Dataset entries
# # # # # # #

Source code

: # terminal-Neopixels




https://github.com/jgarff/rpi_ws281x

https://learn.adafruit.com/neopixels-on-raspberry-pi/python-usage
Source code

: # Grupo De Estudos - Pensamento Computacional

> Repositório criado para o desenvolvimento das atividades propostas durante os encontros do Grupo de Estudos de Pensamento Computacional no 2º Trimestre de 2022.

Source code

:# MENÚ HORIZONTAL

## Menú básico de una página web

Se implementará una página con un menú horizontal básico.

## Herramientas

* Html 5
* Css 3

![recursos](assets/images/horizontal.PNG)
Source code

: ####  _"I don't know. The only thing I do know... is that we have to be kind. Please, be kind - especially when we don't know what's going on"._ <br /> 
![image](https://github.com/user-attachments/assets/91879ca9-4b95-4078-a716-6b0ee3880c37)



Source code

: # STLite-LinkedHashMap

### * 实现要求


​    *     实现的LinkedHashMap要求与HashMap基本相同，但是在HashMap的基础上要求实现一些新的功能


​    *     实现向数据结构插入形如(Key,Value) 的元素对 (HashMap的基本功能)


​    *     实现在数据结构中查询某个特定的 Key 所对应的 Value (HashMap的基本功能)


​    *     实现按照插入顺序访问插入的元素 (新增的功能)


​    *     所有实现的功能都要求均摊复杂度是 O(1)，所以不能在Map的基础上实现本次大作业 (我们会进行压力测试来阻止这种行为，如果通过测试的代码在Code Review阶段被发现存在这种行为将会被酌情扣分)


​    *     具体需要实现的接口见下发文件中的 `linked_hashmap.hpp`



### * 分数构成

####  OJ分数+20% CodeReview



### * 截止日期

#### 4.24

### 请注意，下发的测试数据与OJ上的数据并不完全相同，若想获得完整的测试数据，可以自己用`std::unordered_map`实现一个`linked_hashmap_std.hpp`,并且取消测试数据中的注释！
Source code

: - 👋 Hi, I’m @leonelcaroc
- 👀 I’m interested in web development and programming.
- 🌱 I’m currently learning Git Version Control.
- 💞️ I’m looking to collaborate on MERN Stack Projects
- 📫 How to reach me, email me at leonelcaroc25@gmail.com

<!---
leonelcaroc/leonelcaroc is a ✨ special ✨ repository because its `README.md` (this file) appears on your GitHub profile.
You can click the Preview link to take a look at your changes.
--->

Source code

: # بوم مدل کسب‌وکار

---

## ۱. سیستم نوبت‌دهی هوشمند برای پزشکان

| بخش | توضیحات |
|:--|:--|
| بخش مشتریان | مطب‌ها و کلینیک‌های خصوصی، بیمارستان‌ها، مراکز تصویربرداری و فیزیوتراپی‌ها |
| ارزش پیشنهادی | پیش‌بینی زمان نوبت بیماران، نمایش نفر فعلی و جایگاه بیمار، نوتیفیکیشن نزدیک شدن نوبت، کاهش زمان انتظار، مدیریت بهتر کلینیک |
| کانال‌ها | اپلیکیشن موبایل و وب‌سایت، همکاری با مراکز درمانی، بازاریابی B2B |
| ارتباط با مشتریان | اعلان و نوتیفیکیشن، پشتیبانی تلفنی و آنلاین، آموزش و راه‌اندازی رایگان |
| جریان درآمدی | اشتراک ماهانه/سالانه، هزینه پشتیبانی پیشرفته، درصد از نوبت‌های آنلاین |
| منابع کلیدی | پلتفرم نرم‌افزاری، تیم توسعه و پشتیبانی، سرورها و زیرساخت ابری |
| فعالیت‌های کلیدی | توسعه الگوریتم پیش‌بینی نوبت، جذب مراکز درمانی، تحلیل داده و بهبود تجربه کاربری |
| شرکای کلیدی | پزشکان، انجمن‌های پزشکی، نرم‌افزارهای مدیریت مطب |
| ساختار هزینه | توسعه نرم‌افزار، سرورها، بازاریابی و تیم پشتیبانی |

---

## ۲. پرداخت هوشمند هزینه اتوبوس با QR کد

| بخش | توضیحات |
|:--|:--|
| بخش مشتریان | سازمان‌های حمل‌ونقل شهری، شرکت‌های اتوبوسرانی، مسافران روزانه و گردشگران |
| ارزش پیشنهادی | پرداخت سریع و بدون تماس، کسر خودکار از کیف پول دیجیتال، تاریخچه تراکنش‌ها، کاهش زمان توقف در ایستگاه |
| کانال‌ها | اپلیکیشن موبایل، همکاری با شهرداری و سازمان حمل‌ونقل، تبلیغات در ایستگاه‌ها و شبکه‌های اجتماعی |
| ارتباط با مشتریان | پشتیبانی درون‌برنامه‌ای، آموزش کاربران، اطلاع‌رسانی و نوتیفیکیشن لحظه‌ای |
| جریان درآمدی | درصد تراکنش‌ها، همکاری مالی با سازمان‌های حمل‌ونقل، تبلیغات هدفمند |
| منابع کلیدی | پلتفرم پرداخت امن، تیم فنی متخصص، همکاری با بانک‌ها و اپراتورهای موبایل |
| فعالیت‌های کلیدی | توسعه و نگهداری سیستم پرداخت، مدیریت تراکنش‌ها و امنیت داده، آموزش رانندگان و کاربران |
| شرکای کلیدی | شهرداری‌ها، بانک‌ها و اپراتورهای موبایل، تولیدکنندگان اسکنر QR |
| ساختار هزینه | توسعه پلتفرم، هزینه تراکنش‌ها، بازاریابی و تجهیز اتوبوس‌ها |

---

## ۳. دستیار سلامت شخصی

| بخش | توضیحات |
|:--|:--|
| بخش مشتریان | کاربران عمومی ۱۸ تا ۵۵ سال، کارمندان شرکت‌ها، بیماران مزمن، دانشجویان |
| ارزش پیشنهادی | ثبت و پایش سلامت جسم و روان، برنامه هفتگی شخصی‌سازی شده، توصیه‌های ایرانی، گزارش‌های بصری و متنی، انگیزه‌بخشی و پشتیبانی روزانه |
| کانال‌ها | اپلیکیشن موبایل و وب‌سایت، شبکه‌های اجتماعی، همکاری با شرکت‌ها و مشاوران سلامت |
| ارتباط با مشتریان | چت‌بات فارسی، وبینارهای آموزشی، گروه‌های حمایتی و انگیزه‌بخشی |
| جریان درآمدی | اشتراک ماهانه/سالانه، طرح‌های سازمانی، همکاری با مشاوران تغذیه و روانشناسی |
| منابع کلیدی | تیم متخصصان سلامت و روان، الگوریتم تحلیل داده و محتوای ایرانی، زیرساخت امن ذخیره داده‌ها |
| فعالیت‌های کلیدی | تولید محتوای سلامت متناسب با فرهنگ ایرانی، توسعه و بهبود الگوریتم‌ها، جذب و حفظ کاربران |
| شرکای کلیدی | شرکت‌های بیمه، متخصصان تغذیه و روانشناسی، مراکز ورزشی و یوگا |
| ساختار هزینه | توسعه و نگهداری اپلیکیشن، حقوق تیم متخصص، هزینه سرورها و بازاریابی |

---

# # # # # # #

WORK TO COMPLETE: Search the entries above for the word "شخصی", and copy every line where it occurs.

EXERCISE RESPONSE:
## ۳. دستیار سلامت شخصی
| ارزش پیشنهادی | ثبت و پایش سلامت جسم و روان، برنامه هفتگی شخصی‌سازی شده، توصیه‌های ایرانی، گزارش‌های بصری و متنی، انگیزه‌بخشی و پشتیبانی روزانه |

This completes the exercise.